=== Section Start ===

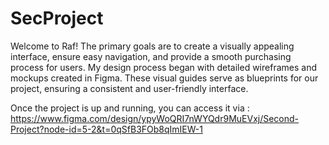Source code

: # SecProject
Welcome to Raf!  The primary goals are to create a visually appealing interface, ensure easy navigation, and provide a smooth purchasing process for users. 
My design process began with detailed wireframes and mockups created in Figma. These visual guides serve as blueprints for our project, ensuring a consistent and user-friendly interface.

Once the project is up and running, you can access it via : https://www.figma.com/design/ypyWoQRI7nWYQdr9MuEVxj/Second-Project?node-id=5-2&t=0qSfB3FOb8qImIEW-1
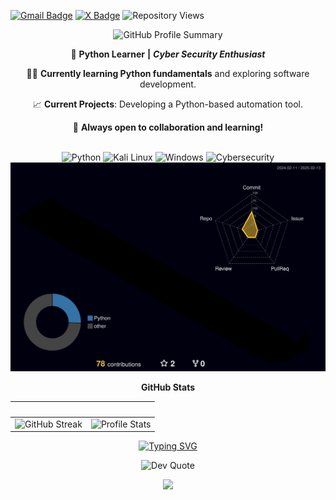 

[![Gmail Badge](https://img.shields.io/badge/-Gmail-c14438?style=flat&logo=Gmail&logoColor=white)](mailto:stanislavfotinov@gmail.com)
  [![X Badge](https://img.shields.io/badge/-X-000000?style=flat&logo=X&logoColor=white)](https://x.com/stfotinov)
    ![Repository Views](https://komarev.com/ghpvc/?username=your-username&repo=your-repository&color=blue)
    
<div align="center">  
 
![GitHub Profile Summary](https://github-profile-summary-cards.vercel.app/api/cards/profile-details?username=fotinov&theme=outrun)


🌱 **Python Learner** **|** ***Cyber Security Enthusiast***

👨‍💻 **Currently learning Python fundamentals** and exploring software development.

📈 **Current Projects**: Developing a Python-based automation tool.

📩 **Always open to collaboration and learning!**
<br><br>

</div>  

<div align="center"> 

![Python](https://img.shields.io/badge/Python-3776AB??style=for-the-badge&logo=python&logoColor=white) ![Kali Linux](https://img.shields.io/badge/Kali%20Linux-%23000000?.svg?style=for-the-badge&logo=kalilinux&logoColor=blue) ![Windows](https://img.shields.io/badge/Windows-1E2A47??style=for-the-badge&logo=windows&logoColor=FF0000) ![Cybersecurity](https://img.shields.io/badge/Cybersecurity-FF0000?.svg?style=for-the-badge&logo=Tor-Browser&logoColor=white)
![](./profile-3d-contrib/profile-night-rainbow.svg)
</div>

<div align="center">
 

<b>GitHub Stats</b>

| &nbsp; | &nbsp; |
|--------|--------|
| ![GitHub Streak](https://github-readme-streak-stats.herokuapp.com/?user=fotinov&theme=outrun&hide_border=true&date_format=M%20j%5B%2C%20Y%5D) | ![Profile Stats](https://github-readme-stats.vercel.app/api?username=fotinov&show_icons=true&theme=outrun&hide_border=true&count_private=true) |




</div>



<div align="center">
 

  
 <a href="https://git.io/typing-svg"><img src="https://readme-typing-svg.demolab.com?font=Sanguin+IT&weight=100&size=15&letterSpacing=wide&pause=1000&color=FFFF00&center=true&vCenter=true&width=450&lines=Learn.+Code.+Repeat" alt="Typing SVG" /></a>
 
  ![Dev Quote](https://quotes-github-readme.vercel.app/api?type=horizontal&theme=algolia)

</div>


<div id="header" align="center">
  
  <img src="https://media0.giphy.com/media/v1.Y2lkPTc5MGI3NjExb3BjOGlxaTR5OGIzcjFnY2MwcmV3NGl3em9sYm01NnExbzVqYW82NCZlcD12MV9pbnRlcm5hbF9naWZfYnlfaWQmY3Q9Zw/NPXkCN2FutVO1Nt4P9/giphy.gif"/>
  
</div>
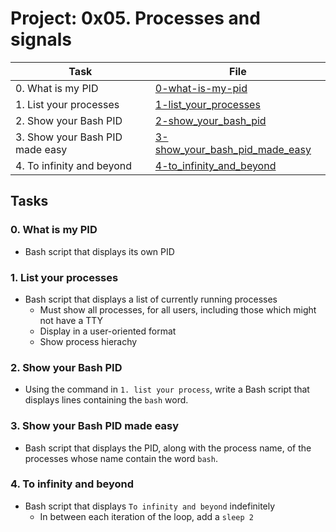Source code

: # Project: 0x05. Processes and signals


| Task | File |
| ---- | ---- |
| 0. What is my PID | [0-what-is-my-pid](./0-what-is-my-pid) |
| 1. List your processes | [1-list_your_processes](./1-list_your_processes) |
| 2. Show your Bash PID | [2-show_your_bash_pid](./2-show_your_bash_pid) |
| 3. Show your Bash PID made easy | [3-show_your_bash_pid_made_easy](./3-show_your_bash_pid_made_easy) |
| 4. To infinity and beyond | [4-to_infinity_and_beyond](./4-to_infinity_and_beyond) |

## Tasks
### 0. What is my PID
* Bash script that displays its own PID
### 1. List your processes
* Bash script that displays a list of currently running processes
	* Must show all processes, for all users, including those which might not have a TTY
	* Display in a user-oriented format
	* Show process hierachy
### 2. Show your Bash PID
* Using the command in `1. list your process`, write a Bash script that displays lines containing the `bash` word.
### 3. Show your Bash PID made easy
* Bash script that displays the PID, along with the process name, of the processes whose name contain the word `bash`.
### 4. To infinity and beyond
* Bash script that displays `To infinity and beyond` indefinitely
	* In between each iteration of the loop, add a `sleep 2`
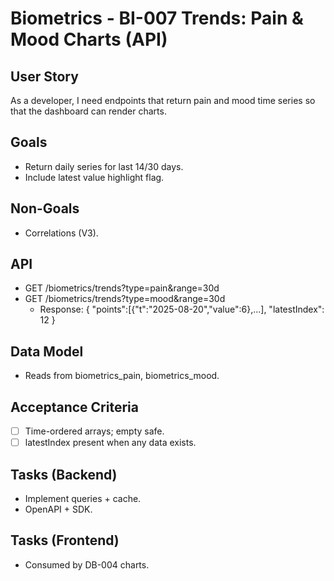 # Biometrics - BI-007 Trends: Pain & Mood Charts (API)

## User Story

As a developer, I need endpoints that return pain and mood time series so that the dashboard can render charts.

## Goals

- Return daily series for last 14/30 days.
- Include latest value highlight flag.

## Non-Goals

- Correlations (V3).

## API

- GET /biometrics/trends?type=pain&range=30d
- GET /biometrics/trends?type=mood&range=30d
  - Response: { "points":[{"t":"2025-08-20","value":6},...], "latestIndex": 12 }

## Data Model

- Reads from biometrics_pain, biometrics_mood.

## Acceptance Criteria

- [ ] Time-ordered arrays; empty safe.
- [ ] latestIndex present when any data exists.

## Tasks (Backend)

- Implement queries + cache.
- OpenAPI + SDK.

## Tasks (Frontend)

- Consumed by DB-004 charts.

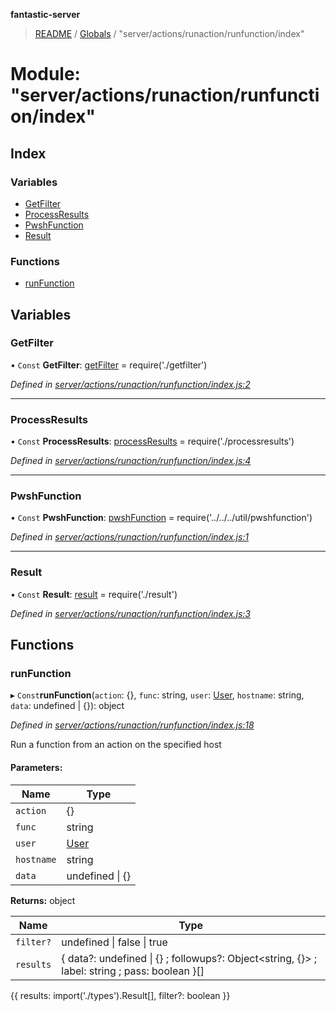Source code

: **fantastic-server**

> [README](../README.md) / [Globals](../globals.md) / "server/actions/runaction/runfunction/index"

# Module: "server/actions/runaction/runfunction/index"

## Index

### Variables

* [GetFilter](_server_actions_runaction_runfunction_index_.md#getfilter)
* [ProcessResults](_server_actions_runaction_runfunction_index_.md#processresults)
* [PwshFunction](_server_actions_runaction_runfunction_index_.md#pwshfunction)
* [Result](_server_actions_runaction_runfunction_index_.md#result)

### Functions

* [runFunction](_server_actions_runaction_runfunction_index_.md#runfunction)

## Variables

### GetFilter

• `Const` **GetFilter**: [getFilter](_server_actions_runaction_runfunction_getfilter_.md#getfilter) = require('./getfilter')

*Defined in [server/actions/runaction/runfunction/index.js:2](https://github.com/besimorhino/project-fantastic/blob/af5d0de/server/actions/runaction/runfunction/index.js#L2)*

___

### ProcessResults

• `Const` **ProcessResults**: [processResults](_server_actions_runaction_runfunction_processresults_.md#processresults) = require('./processresults')

*Defined in [server/actions/runaction/runfunction/index.js:4](https://github.com/besimorhino/project-fantastic/blob/af5d0de/server/actions/runaction/runfunction/index.js#L4)*

___

### PwshFunction

• `Const` **PwshFunction**: [pwshFunction](_server_util_pwshfunction_.md#pwshfunction) = require('../../../util/pwshfunction')

*Defined in [server/actions/runaction/runfunction/index.js:1](https://github.com/besimorhino/project-fantastic/blob/af5d0de/server/actions/runaction/runfunction/index.js#L1)*

___

### Result

• `Const` **Result**: [result](_server_actions_runaction_runfunction_result_.md#result) = require('./result')

*Defined in [server/actions/runaction/runfunction/index.js:3](https://github.com/besimorhino/project-fantastic/blob/af5d0de/server/actions/runaction/runfunction/index.js#L3)*

## Functions

### runFunction

▸ `Const`**runFunction**(`action`: {}, `func`: string, `user`: [User](_packages_fantastic_utils_types_d_.md#user), `hostname`: string, `data`: undefined \| {}): object

*Defined in [server/actions/runaction/runfunction/index.js:18](https://github.com/besimorhino/project-fantastic/blob/af5d0de/server/actions/runaction/runfunction/index.js#L18)*

Run a function from an action on the specified host

#### Parameters:

Name | Type |
------ | ------ |
`action` | {} |
`func` | string |
`user` | [User](_packages_fantastic_utils_types_d_.md#user) |
`hostname` | string |
`data` | undefined \| {} |

**Returns:** object

Name | Type |
------ | ------ |
`filter?` | undefined \| false \| true |
`results` | { data?: undefined \| {} ; followups?: Object\<string, {}> ; label: string ; pass: boolean  }[] |

{{
 results: import('./types').Result[],
 filter?: boolean
}}
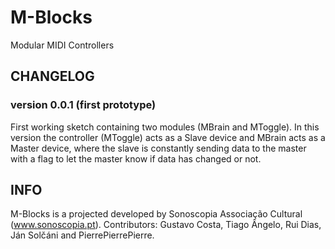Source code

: # M-Blocks
Modular MIDI Controllers

## CHANGELOG

### version 0.0.1 (first prototype)
First working sketch containing two modules (MBrain and MToggle).
In this version the controller (MToggle) acts as a Slave device and MBrain acts as a Master device, where the slave is constantly sending data to the master with a flag to let the master know if data has changed or not. 


## INFO 
M-Blocks is a projected developed by Sonoscopia Associação Cultural (www.sonoscopia.pt). 
Contributors: Gustavo Costa, Tiago Ângelo, Rui Dias, Ján Solčáni and PierrePierrePierre.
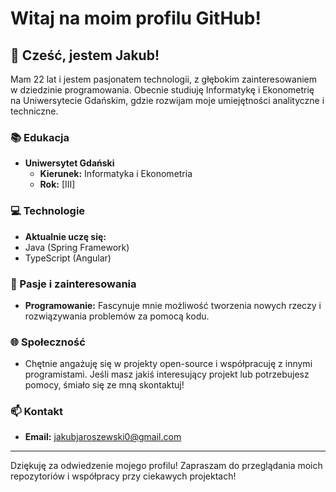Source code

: 
# Witaj na moim profilu GitHub!

## 👋 Cześć, jestem Jakub!

Mam 22 lat i jestem pasjonatem technologii, z głębokim zainteresowaniem w dziedzinie programowania. Obecnie studiuję Informatykę i Ekonometrię na Uniwersytecie Gdańskim, gdzie rozwijam moje umiejętności analityczne i techniczne.

### 📚 Edukacja
- **Uniwersytet Gdański**
  - **Kierunek:** Informatyka i Ekonometria
  - **Rok:** [III]

### 💻 Technologie
- **Aktualnie uczę się:**
- Java (Spring Framework)
- TypeScript (Angular)

### 🤖 Pasje i zainteresowania
- **Programowanie:** Fascynuje mnie możliwość tworzenia nowych rzeczy i rozwiązywania problemów za pomocą kodu.

### 🌐 Społeczność
- Chętnie angażuję się w projekty open-source i współpracuję z innymi programistami. Jeśli masz jakiś interesujący projekt lub potrzebujesz pomocy, śmiało się ze mną skontaktuj!

### 📫 Kontakt
- **Email:** jakubjaroszewski0@gmail.com

---

Dziękuję za odwiedzenie mojego profilu! Zapraszam do przeglądania moich repozytoriów i współpracy przy ciekawych projektach!

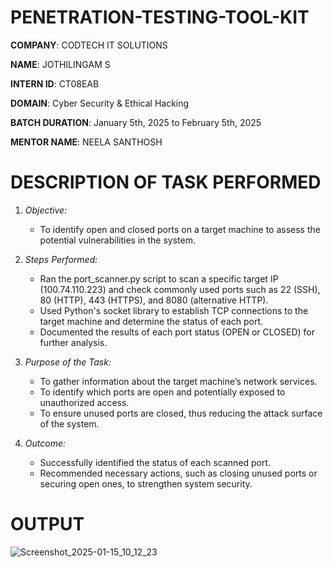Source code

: # PENETRATION-TESTING-TOOL-KIT

**COMPANY**: CODTECH IT SOLUTIONS

**NAME**: JOTHILINGAM S

**INTERN ID**: CT08EAB

**DOMAIN**: Cyber Security & Ethical Hacking

**BATCH DURATION**: January 5th, 2025 to February 5th, 2025

**MENTOR NAME**: NEELA SANTHOSH

# DESCRIPTION OF TASK PERFORMED
1. *Objective:*
   - To identify open and closed ports on a target machine to assess the potential vulnerabilities in the system.

2. *Steps Performed:*
   - Ran the port_scanner.py script to scan a specific target IP (100.74.110.223) and check commonly used ports such as 22 (SSH), 80 (HTTP), 
     443 (HTTPS), and 8080 (alternative HTTP).
   - Used Python's socket library to establish TCP connections to the target machine and determine the status of each port.
   - Documented the results of each port status (OPEN or CLOSED) for further analysis.

3. *Purpose of the Task:*
   - To gather information about the target machine’s network services.
   - To identify which ports are open and potentially exposed to unauthorized access.
   - To ensure unused ports are closed, thus reducing the attack surface of the system.

4. *Outcome:*
   - Successfully identified the status of each scanned port.
   - Recommended necessary actions, such as closing unused ports or securing open ones, to strengthen system security.

# OUTPUT

![Screenshot_2025-01-15_10_12_23](https://github.com/user-attachments/assets/5ae4cd1b-bad0-4963-80bc-6e98fd88255b)
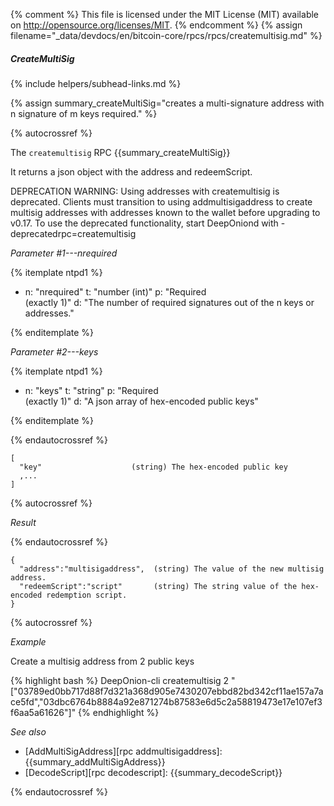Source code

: {% comment %}
This file is licensed under the MIT License (MIT) available on
http://opensource.org/licenses/MIT.
{% endcomment %}
{% assign filename="_data/devdocs/en/bitcoin-core/rpcs/rpcs/createmultisig.md" %}

##### CreateMultiSig
{% include helpers/subhead-links.md %}

{% assign summary_createMultiSig="creates a multi-signature address with n signature of m keys required." %}

{% autocrossref %}

The `createmultisig` RPC {{summary_createMultiSig}}

It returns a json object with the address and redeemScript.

DEPRECATION WARNING: Using addresses with createmultisig is deprecated. Clients must
transition to using addmultisigaddress to create multisig addresses with addresses known
to the wallet before upgrading to v0.17. To use the deprecated functionality, start DeepOniond with -deprecatedrpc=createmultisig

*Parameter #1---nrequired*

{% itemplate ntpd1 %}
- n: "nrequired"
  t: "number (int)"
  p: "Required<br>(exactly 1)"
  d: "The number of required signatures out of the n keys or addresses."

{% enditemplate %}

*Parameter #2---keys*

{% itemplate ntpd1 %}
- n: "keys"
  t: "string"
  p: "Required<br>(exactly 1)"
  d: "A json array of hex-encoded public keys"

{% enditemplate %}

{% endautocrossref %}

    [
      "key"                    (string) The hex-encoded public key
      ,...
    ]

{% autocrossref %}

*Result*

{% endautocrossref %}

    {
      "address":"multisigaddress",  (string) The value of the new multisig address.
      "redeemScript":"script"       (string) The string value of the hex-encoded redemption script.
    }

{% autocrossref %}

*Example*

Create a multisig address from 2 public keys

{% highlight bash %}
DeepOnion-cli createmultisig 2 "[\"03789ed0bb717d88f7d321a368d905e7430207ebbd82bd342cf11ae157a7ace5fd\",\"03dbc6764b8884a92e871274b87583e6d5c2a58819473e17e107ef3f6aa5a61626\"]"
{% endhighlight %}

*See also*

* [AddMultiSigAddress][rpc addmultisigaddress]: {{summary_addMultiSigAddress}}
* [DecodeScript][rpc decodescript]: {{summary_decodeScript}}

{% endautocrossref %}
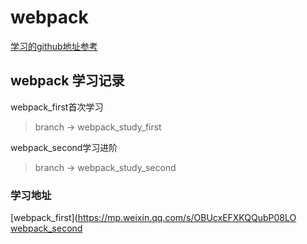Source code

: <!--
 * @Author: shichuyu
 * @Date: 2020-09-15 11:05:29
 * @LastEditors: shichuyu
 * @LastEditTime: 2020-09-21 19:18:42
 * @Description: 
-->

# webpack
[学习的github地址参考](https://github.com/YvetteLau/webpack)

## webpack 学习记录
webpack_first首次学习
> branch -> webpack_study_first

webpack_second学习进阶
> branch -> webpack_study_second

### 学习地址
[webpack_first](https://mp.weixin.qq.com/s/OBUcxEFXKQQubP08LO
[webpack_second](https://juejin.cn/post/6844904084927938567)

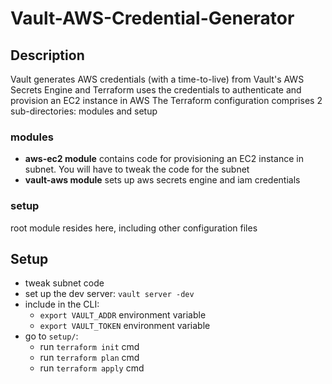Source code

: # Vault-AWS-Credential-Generator

## Description
Vault generates AWS credentials (with a time-to-live) from Vault's AWS Secrets Engine and Terraform uses the credentials to authenticate and  provision an EC2 instance in AWS 
The Terraform configuration comprises 2 sub-directories: modules and setup

### modules
- **aws-ec2 module** contains code for provisioning an EC2 instance in subnet. You will have to tweak the code for the subnet
- **vault-aws module** sets up aws secrets engine and iam credentials

### setup
root module resides here, including other configuration files

## Setup
- tweak subnet code
- set up the dev server: `vault server -dev`
- include in the CLI:
   - `export VAULT_ADDR` environment variable
   - `export VAULT_TOKEN` environment variable
- go to `setup/`:
   - run `terraform init` cmd
   - run `terraform plan` cmd
   - run `terraform apply` cmd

=== Section End ===

§ GOAL OF THE EXERCISE:
In the entries above, how many lines contain the word "series"? Provide the number alone.

§ RESULT:
2